My plan was to stick a breathable membrane and kingspan between the cladding and the vapour barrier, but when removing the vapour barrier I can see the cladding is damp and starting to rot. Or at least on the first wall I've looked at.

I've only recently painted the external walls of the shed and I don't think it's coming from there, I think it's coming from the ground up - the rot is worse at the bottom, especially on one side - the corner where the gutter used to empty just onto the concrete below.

The shed is on a concrete slab and I think the wooden base is just sat right on it. To make matters worse, it's sat in an area of poor drainage, and there's often standing water around it, but the concrete slab is slightly raised from its surroundings, so I wouldn't have thought it'd be in that much contact with the water.

You can see some photos here: Workshop rot

I'm guessing the only way to fix this is to tear it down and start again, but is there anything I can do before I have the time/money to do that? Even if just to slow down the inevitable?

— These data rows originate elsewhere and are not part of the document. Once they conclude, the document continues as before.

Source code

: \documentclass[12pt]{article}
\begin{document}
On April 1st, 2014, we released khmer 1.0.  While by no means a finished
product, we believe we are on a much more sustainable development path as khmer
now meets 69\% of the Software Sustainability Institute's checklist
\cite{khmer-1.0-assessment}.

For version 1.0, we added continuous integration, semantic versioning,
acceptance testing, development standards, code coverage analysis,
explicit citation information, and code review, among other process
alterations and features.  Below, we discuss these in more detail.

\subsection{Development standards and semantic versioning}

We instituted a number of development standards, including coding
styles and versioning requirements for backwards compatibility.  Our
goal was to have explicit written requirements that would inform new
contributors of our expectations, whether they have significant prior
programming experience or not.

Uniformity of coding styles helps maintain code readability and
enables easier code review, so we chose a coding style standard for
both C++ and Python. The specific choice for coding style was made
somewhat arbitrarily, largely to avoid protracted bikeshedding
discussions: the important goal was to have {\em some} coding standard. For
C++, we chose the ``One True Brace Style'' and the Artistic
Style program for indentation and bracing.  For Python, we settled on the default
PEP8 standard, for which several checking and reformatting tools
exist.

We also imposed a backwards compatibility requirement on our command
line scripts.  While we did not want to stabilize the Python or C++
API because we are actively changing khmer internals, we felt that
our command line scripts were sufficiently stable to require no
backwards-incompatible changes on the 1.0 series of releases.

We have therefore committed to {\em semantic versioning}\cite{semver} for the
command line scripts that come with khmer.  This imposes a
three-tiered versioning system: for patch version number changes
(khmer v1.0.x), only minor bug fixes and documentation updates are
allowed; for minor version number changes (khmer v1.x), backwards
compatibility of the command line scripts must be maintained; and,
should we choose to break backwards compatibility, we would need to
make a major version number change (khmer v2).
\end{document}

All suggestions gratefully received!

Thanks

Pete
 
I would certainly raise it up, and run a dehumidifier if you can get power to it?

As to the next step, it would depend on how degraded the wood is IMO, and how sound the structure feels, essentially is it in good enough condition to spend money on?
 
If it's the side and back walls which are poor I'd be tempted to paint with some of this stuff

But isn't the problem that the bits of wood that are soaking up the wood are the bits I can't access to paint? Ie, the faces in contact with the ground, and then the cladding edges where it's soaking from one board to the next, rather than the faces?

For the floor I'd elvate it on engineering bricks to allow proper airflow.

As in, try and jack up the building bit by bit and try and put the bricks underneath?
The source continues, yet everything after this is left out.